The second quarter was characterised by the volatility in the market with scrap prices sharply fluctuating in the attempt to recover after the huge losses registered in the first quarter. The weakness of the steel demand in scrap-using regions led any price increment to succumb to market forces. Steel long product makers and, in general, Electric Arc Furnace producers also reported low second quarter figures, with demand slowing down and steel inventories growing. The return of Chinese demand for imported steel billets represented the backbone of the recovery for those EAF producers in East and South-East Asia, returning back to production, although not at pre-pandemic levels. This trend prevents scrap prices in the Asian market falling even further. Scrap collection was diversified on the basis of the anti-pandemic measures put in place in different countries and regions.

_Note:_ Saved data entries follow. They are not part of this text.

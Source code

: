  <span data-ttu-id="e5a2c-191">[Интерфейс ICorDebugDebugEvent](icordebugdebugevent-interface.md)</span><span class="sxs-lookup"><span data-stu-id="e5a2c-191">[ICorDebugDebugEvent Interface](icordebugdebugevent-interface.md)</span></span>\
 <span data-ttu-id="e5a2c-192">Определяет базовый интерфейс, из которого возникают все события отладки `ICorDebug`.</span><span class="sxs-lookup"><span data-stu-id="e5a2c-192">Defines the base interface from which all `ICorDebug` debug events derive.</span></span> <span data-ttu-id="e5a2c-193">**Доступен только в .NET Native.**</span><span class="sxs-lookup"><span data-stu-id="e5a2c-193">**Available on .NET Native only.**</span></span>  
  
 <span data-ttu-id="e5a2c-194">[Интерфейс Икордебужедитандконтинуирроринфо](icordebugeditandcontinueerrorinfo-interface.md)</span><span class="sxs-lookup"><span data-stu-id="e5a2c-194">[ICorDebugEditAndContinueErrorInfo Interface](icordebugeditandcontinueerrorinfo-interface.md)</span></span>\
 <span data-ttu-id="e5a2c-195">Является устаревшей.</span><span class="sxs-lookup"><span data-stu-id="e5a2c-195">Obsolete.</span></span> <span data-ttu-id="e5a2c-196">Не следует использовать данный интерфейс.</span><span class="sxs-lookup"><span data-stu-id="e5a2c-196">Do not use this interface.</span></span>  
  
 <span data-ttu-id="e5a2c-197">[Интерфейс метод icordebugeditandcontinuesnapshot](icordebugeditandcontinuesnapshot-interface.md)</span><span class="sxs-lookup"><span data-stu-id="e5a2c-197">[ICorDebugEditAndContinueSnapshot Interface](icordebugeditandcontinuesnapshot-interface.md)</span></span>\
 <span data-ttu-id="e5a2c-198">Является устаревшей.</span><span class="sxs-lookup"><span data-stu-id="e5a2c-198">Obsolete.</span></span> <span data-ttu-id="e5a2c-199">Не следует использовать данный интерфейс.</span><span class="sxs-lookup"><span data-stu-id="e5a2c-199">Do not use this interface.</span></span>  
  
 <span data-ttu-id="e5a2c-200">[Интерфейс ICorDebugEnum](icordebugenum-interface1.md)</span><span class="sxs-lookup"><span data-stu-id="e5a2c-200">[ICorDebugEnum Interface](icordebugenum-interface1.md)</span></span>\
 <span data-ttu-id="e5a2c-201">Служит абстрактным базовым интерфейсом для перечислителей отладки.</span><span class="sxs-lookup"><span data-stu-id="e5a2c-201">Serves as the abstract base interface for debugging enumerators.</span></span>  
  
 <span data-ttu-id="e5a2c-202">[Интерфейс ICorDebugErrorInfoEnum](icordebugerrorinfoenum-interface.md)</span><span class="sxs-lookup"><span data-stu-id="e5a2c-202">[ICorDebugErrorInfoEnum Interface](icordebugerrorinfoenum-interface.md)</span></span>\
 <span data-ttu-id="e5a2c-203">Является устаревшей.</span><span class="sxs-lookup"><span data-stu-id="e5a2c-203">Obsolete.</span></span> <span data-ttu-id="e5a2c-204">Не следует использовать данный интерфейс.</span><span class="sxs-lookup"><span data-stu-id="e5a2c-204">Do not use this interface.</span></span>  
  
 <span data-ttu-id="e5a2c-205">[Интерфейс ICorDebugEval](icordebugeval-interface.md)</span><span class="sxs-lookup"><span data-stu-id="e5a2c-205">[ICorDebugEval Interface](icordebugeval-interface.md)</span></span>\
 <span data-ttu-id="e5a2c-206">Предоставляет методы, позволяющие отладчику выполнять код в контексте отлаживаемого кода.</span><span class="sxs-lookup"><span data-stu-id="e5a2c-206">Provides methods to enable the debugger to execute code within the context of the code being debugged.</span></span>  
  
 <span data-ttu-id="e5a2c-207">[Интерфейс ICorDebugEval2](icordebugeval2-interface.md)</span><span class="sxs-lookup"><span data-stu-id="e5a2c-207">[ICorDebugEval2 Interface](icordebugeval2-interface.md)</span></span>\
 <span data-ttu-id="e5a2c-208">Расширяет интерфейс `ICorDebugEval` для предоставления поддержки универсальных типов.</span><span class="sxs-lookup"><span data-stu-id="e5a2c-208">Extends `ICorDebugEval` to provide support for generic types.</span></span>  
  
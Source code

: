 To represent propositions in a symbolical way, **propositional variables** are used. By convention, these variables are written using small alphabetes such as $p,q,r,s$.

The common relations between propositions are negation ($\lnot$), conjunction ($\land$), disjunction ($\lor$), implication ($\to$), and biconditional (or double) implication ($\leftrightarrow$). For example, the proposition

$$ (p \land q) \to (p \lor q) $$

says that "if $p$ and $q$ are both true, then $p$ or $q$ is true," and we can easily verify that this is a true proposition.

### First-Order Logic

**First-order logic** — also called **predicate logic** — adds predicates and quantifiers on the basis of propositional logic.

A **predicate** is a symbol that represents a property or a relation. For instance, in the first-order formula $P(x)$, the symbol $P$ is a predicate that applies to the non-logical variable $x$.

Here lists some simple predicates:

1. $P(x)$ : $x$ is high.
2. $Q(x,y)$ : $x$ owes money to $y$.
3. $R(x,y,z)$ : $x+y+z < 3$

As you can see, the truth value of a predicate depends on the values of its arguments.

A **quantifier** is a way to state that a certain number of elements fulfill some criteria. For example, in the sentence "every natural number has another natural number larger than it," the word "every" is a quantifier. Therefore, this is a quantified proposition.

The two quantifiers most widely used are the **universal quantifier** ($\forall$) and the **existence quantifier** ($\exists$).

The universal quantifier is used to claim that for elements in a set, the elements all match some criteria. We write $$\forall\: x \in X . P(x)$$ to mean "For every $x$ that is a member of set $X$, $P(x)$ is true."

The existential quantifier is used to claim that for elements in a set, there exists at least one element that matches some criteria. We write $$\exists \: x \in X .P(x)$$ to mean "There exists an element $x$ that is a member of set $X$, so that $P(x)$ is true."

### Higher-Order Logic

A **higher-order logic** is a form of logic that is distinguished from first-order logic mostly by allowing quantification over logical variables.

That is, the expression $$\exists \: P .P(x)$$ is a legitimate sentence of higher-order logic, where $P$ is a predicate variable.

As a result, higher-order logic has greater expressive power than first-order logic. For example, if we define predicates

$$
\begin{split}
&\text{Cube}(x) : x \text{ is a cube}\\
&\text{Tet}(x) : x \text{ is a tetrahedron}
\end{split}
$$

For instance, scrap collection in key exporting regions, such the US and EU remained at low levels due to coronavirus related restrictions on movement, which paralysed activity at scrap yards. However, in other regions, such Russia, scrap collection and export trends were not so greatly impacted thanks to milder restrictions on businesses. The industrial disruptions in scrap exporting regions continued to put prime scrap flows under pressure, whose shortage impeded prices from falling further compared to old scrap.

The ferrous scrap registered a strong performance along the entire quarter, with scrap prices for Turkey, for instance, being substantially stronger in August and for most part of September. Scrap collectors and merchants were reported stockpiling ferrous scrap during the quarter and preparing the marketing strategy for the next one. Steel production in many regions was reported as being on a recovery trend, creating the conditions for stabilising and even possibly improving market conditions for ferrous scrap. Strong steel demand in China, and the regulations limiting scrap import in the country, continued to support the production of billets from scrap by EAF in South-East Asian countries, imported by China to mitigate high raw materials prices (iron ore). After the issues in the second quarter caused by the COVID- 19 outbreak in Asian regions, the containers market became stronger. Even in the third quarter containers’ prices continued to climb. The impact was mitigated by scrap procurers by securing cargoes with smaller volumes. US improved its domestic capacity utilisation rate and thus improved the domestic demand for ferrous scrap, making the supply of scrap material to Asia tighter towards the end of the quarter. High collection prices reported in EU and US, strong iron ore prices, and firm domestic demand competing against the export market generated a bullish sentiment in the market at the end of the quarter.

The fourth quarter showed an exceptionally strong scrap market, where ferrous scrap pricing level outpaced January levels in the first quarter and paved the way to a very strong first quarter of 2021. Demand was reported as being very strong in all scrap using markets, such Turkey, United Stated, EU and Asia. This trend occurred because of improved market conditions for steel finished products. The stability of export markets for larger scrap exporters helped in stabilising the upper trend. Turkey was highly active in the market, but US and Baltic exporters were reportedly less active or not giving offers. This was especially true for US scrap traders and merchants because of very strong domestic demand. Due to the restart of downstream industrial production, the supply of prime grades became less problematic while the availability of old and demolition scrap grades showed signs of tightness. In fact, the usual seasonal factors at the end of the year reduced the collected scrap inflows, supporting even further higher prices. A very strong and sustained general recovery in steel production led demand for ferrous scrap to increase enormously. Moreover, some European scrap dealers reported that the scrap supply was not immediately growing as scrap collectors withheld some material in anticipation of expected price peak between the end of 2020 and beginning of 2021.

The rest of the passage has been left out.